Seeing something like that changes your life.”
Along with wildlife, including humpback whales, he got some incredible shots of glaciers, waterfalls and vast expanse of tundra.
His pictures of the polar bears were published in the national press and attracted millions of viewers worldwide. Back in Britain, Dennis turned his attention to landscape, building a portfolio of beautiful images of the Lake District, Scottish Highlands and North Yorkshire. Then in 2010, he quit his job in production design to do photography full time.
“I have a real passion for the outdoors, particularly the moors, mountains and coast, especially wild, rugged and remote areas,” he says.
One of his favourite shots is a picture of the sun setting on the Isle of Skye – the result of ten hours of waiting for the weather and light to change on a late winter afternoon.

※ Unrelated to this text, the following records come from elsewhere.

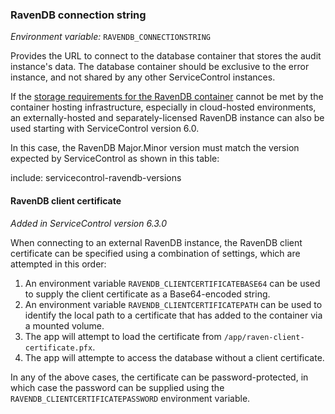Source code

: ### RavenDB connection string

_Environment variable:_ `RAVENDB_CONNECTIONSTRING`

Provides the URL to connect to the database container that stores the audit instance's data. The database container should be exclusive to the error instance, and not shared by any other ServiceControl instances.

If the [storage requirements for the RavenDB container](/servicecontrol/ravendb/containers.md#required-settings) cannot be met by the container hosting infrastructure, especially in cloud-hosted environments, an externally-hosted and separately-licensed RavenDB instance can also be used starting with ServiceControl version 6.0.

In this case, the RavenDB Major.Minor version must match the version expected by ServiceControl as shown in this table:

include: servicecontrol-ravendb-versions

#### RavenDB client certificate

_Added in ServiceControl version 6.3.0_

When connecting to an external RavenDB instance, the RavenDB client certificate can be specified using a combination of settings, which are attempted in this order:

1. An environment variable `RAVENDB_CLIENTCERTIFICATEBASE64` can be used to supply the client certificate as a Base64-encoded string.
2. An environment variable `RAVENDB_CLIENTCERTIFICATEPATH` can be used to identify the local path to a certificate that has added to the container via a mounted volume.
3. The app will attempt to load the certificate from `/app/raven-client-certificate.pfx`.
4. The app will attempte to access the database without a client certificate.

In any of the above cases, the certificate can be password-protected, in which case the password can be supplied using the `RAVENDB_CLIENTCERTIFICATEPASSWORD` environment variable.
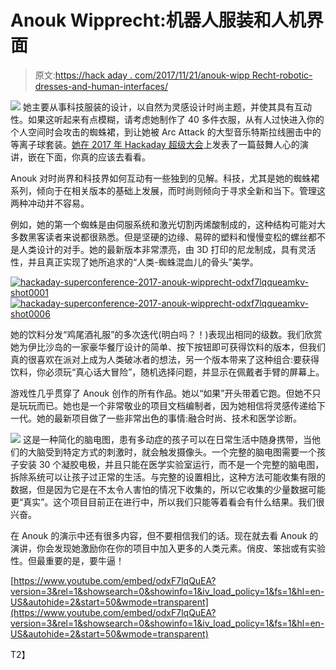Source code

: # Anouk Wipprecht:机器人服装和人机界面

> 原文:[https://hack aday . com/2017/11/21/anouk-wipp Recht-robotic-dresses-and-human-interfaces/](https://hackaday.com/2017/11/21/anouk-wipprecht-robotic-dresses-and-human-interfaces/)

[![](../Images/53d0e86809273b552019e497f0031115.png)](https://hackaday.com/wp-content/uploads/2017/11/hackaday-superconference-2017-anouk-wipprecht-odxf7lqqueamkv-shot0010_thumbnail.png) 她主要从事科技服装的设计，以自然为灵感设计时尚主题，并使其具有互动性。如果这听起来有点模糊，请考虑她制作了 40 多件衣服，从有人过快进入你的个人空间时会攻击的蜘蛛裙，到让她被 Arc Attack 的大型音乐特斯拉线圈击中的等离子球套装。[她在 2017 年 Hackaday 超级大会](https://youtu.be/odxF7lqQuEA?t=50s)上发表了一篇鼓舞人心的演讲，嵌在下面，你真的应该去看看。

Anouk 对时尚界和科技界如何互动有一些独到的见解。科技，尤其是她的蜘蛛裙系列，倾向于在相关版本的基础上发展，而时尚则倾向于寻求全新和当下。管理这两种冲动并不容易。

例如，她的第一个蜘蛛是由伺服系统和激光切割丙烯酸制成的，这种结构可能对大多数黑客读者来说都很熟悉。但是坚硬的边缘、易碎的塑料和慢慢变松的螺丝都不是人类设计的对手。她的最新版本非常漂亮，由 3D 打印的尼龙制成，具有灵活性，并且真正实现了她所追求的“人类-蜘蛛混血儿的骨头”美学。

 [![hackaday-superconference-2017-anouk-wipprecht-odxf7lqqueamkv-shot0001](../Images/e8f9483d9e82e364eda31cc92658f96f.png "hackaday-superconference-2017-anouk-wipprecht-odxf7lqqueamkv-shot0001")](https://hackaday.com/hackaday-superconference-2017-anouk-wipprecht-odxf7lqqueamkv-shot0001/)  [![hackaday-superconference-2017-anouk-wipprecht-odxf7lqqueamkv-shot0006](../Images/0d023472822e51d341ef38f3ccba98be.png "hackaday-superconference-2017-anouk-wipprecht-odxf7lqqueamkv-shot0006")](https://hackaday.com/hackaday-superconference-2017-anouk-wipprecht-odxf7lqqueamkv-shot0006/) 

她的饮料分发“鸡尾酒礼服”的多次迭代(明白吗？！)表现出相同的级数。我们欣赏她为伊比沙岛的一家豪华餐厅设计的简单、按下按钮即可获得饮料的版本，但我们真的很喜欢在派对上成为人类破冰者的想法，另一个版本带来了这种组合:要获得饮料，你必须玩“真心话大冒险”，随机选择问题，并显示在佩戴者手臂的屏幕上。

游戏性几乎贯穿了 Anouk 创作的所有作品。她以“如果”开头带着它跑。但她不只是玩玩而已。她也是一个非常敬业的项目文档编制者，因为她相信将灵感传递给下一代。她的最新项目做了一些非常出色的事情:融合时尚、技术和医学诊断。

[![](../Images/2930b21ceb13689a07c577bb6079186d.png)](https://hackaday.com/wp-content/uploads/2017/11/mpv-shot0002_thumbnail.png) 这是一种简化的脑电图，患有多动症的孩子可以在日常生活中随身携带，当他们的大脑受到特定方式的刺激时，就会触发摄像头。一个完整的脑电图需要一个孩子安装 30 个凝胶电极，并且只能在医学实验室运行，而不是一个完整的脑电图，拆除系统可以让孩子过正常的生活。与完整的设置相比，这种方法可能收集有限的数据，但是因为它是在不太令人害怕的情况下收集的，所以它收集的少量数据可能更“真实”。这个项目目前正在进行中，所以我们只能等着看会有什么结果。我们很兴奋。

在 Anouk 的演示中还有很多内容，但不要相信我们的话。现在就去看 Anouk 的演讲，你会发现她激励你在你的项目中加入更多的人类元素。俏皮、笨拙或有实验性。但最重要的是，要牛逼！

 [https://www.youtube.com/embed/odxF7lqQuEA?version=3&rel=1&showsearch=0&showinfo=1&iv_load_policy=1&fs=1&hl=en-US&autohide=2&start=50&wmode=transparent](https://www.youtube.com/embed/odxF7lqQuEA?version=3&rel=1&showsearch=0&showinfo=1&iv_load_policy=1&fs=1&hl=en-US&autohide=2&start=50&wmode=transparent)

T2】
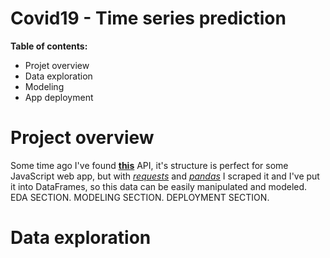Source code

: # Covid19 - Time series prediction

**Table of contents:**
* Projet overview
* Data exploration
* Modeling
* App deployment

# Project overview
Some time ago I've found <a href='https://documenter.getpostman.com/view/10808728/SzS8rjbc'><b>this</b></a> API, 
it's structure is perfect for some JavaScript web app, but with <a href='https://requests.readthedocs.io/en/master/'><i>requests</i></a> and <a href='https://pandas.pydata.org/'><i>pandas</i></a> I scraped it and I've put it into DataFrames, so this data can be easily manipulated and modeled. EDA SECTION. MODELING SECTION. DEPLOYMENT SECTION.

# Data exploration
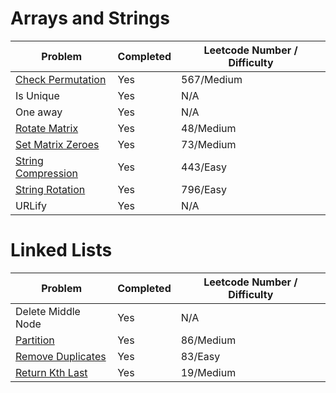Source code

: # Arrays and Strings
| Problem | Completed | Leetcode Number / Difficulty |
| ------- | --------- | ----------------|
| [Check Permutation](https://leetcode.com/problems/permutation-in-string/) | Yes | 567/Medium |
| Is Unique | Yes | N/A |
| One away | Yes | N/A |
| [Rotate Matrix](https://leetcode.com/problems/rotate-image/) | Yes | 48/Medium |
| [Set Matrix Zeroes](https://leetcode.com/problems/set-matrix-zeroes/)| Yes | 73/Medium |
| [String Compression](https://leetcode.com/problems/string-compression/) | Yes | 443/Easy |
| [String Rotation](https://leetcode.com/problems/rotate-string/) | Yes | 796/Easy |
| URLify | Yes | N/A |

# Linked Lists
| Problem | Completed | Leetcode Number / Difficulty |
| ------- | --------- | ----------------|
| Delete Middle Node | Yes | N/A |
| [Partition](https://leetcode.com/problems/partition-list/) | Yes | 86/Medium |
| [Remove Duplicates](https://leetcode.com/problems/remove-duplicates-from-sorted-list/) | Yes | 83/Easy |
| [Return Kth Last](https://leetcode.com/problems/remove-nth-node-from-end-of-list/) | Yes | 19/Medium |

“It was an incredible moment, I couldn’t tear myself away and took the shot just as the sun was about to cross the horizon,” he says. “It was one of those moments you live for.”
Like all photographers, he is constantly battling mist, fog and torrential downpours.
His favourite times are the quiet of dawn and dusk and he’ll often get up at 3am to catch the sunrise, despite many times having to come back with nothing. “I don’t know how I ended up as a landscape photographer,” he says. “I really have to claw my way out of bed sometimes, but you’ve got to make the effort.”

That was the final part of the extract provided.